Das ist keine klassische Kriminalität. Das ist eine Liebesgeschichte zwischen Mensch und Schuh. Tragisch. Intensiv. Und irgendwann eben strafbar.

Die Polizei stellt die Schuhe sicher. Sicherstellen! Als wären sie gefährlich. Als könnten sie fliehen. Als würden sie nachts weiterbestellt werden. Aber man weiß ja nie. Schuhe haben Macht. Besonders neue.

Und jetzt sitzen Mutter und Tochter da. Geständig. Wahrscheinlich barfuß. Und denken sich: „Es war es wert.“

Ich frage: Wo sind die Hilfsangebote? Wo ist die Selbsthilfegruppe „Anonyme Schuhbestellerinnen“? Wo ist die Hotline? Stattdessen: Handschellen. Paragraphen. Pressetext.

Das ist typisch. Immer wird hart durchgegriffen, wenn jemand zu viele Schuhe hat. Aber bei anderen Süchten? Autos. Immobilien. Kryptowährungen? Da sagt niemand was.
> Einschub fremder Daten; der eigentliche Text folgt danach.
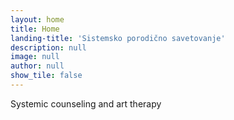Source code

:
 ```yaml
---
layout: home
title: Home
landing-title: 'Sistemsko porodično savetovanje'
description: null
image: null
author: null
show_tile: false
---
```


Systemic counseling and art therapy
Ich sage: Das ist ein Weckruf. Für die Gesellschaft. Für den Onlinehandel. Für die Modeindustrie. Wenn Menschen wegen eines Schuhticks über Monate bestellen, ohne zu bezahlen – dann ist das kein Einzelfall. Das ist ein Systemfehler. Sehr systemisch.

Make Schuhe wieder bezahlbar.
Make Ticks wieder therapierbar.
Und vor allem: Make Online-Shopping wieder ehrlich – oder wenigstens limitiert.